───── Materials provided

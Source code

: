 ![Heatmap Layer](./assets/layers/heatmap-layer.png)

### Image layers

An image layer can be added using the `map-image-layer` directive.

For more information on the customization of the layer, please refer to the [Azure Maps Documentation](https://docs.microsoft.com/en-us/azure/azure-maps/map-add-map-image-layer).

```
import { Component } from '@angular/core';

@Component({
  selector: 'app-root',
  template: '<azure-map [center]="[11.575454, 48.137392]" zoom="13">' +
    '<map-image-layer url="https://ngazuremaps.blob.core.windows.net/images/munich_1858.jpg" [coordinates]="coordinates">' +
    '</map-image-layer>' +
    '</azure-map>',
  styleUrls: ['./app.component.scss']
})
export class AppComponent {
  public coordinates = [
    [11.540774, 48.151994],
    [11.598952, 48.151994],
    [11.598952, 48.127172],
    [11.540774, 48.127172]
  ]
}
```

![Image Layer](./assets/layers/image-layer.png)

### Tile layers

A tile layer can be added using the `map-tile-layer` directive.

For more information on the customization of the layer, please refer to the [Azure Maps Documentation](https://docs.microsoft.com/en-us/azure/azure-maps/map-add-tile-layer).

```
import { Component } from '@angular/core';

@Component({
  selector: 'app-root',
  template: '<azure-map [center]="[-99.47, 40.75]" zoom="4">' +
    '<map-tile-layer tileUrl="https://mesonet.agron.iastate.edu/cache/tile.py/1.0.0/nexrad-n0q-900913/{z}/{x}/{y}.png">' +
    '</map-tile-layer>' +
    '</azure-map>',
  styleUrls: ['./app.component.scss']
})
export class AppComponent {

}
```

──────────

» Work required
Where does the string "template" occur in the material? Copy every line where it does.

» Result of the exercise
  template: '<azure-map [center]="[11.575454, 48.137392]" zoom="13">' +
  template: '<azure-map [center]="[-99.47, 40.75]" zoom="4">' +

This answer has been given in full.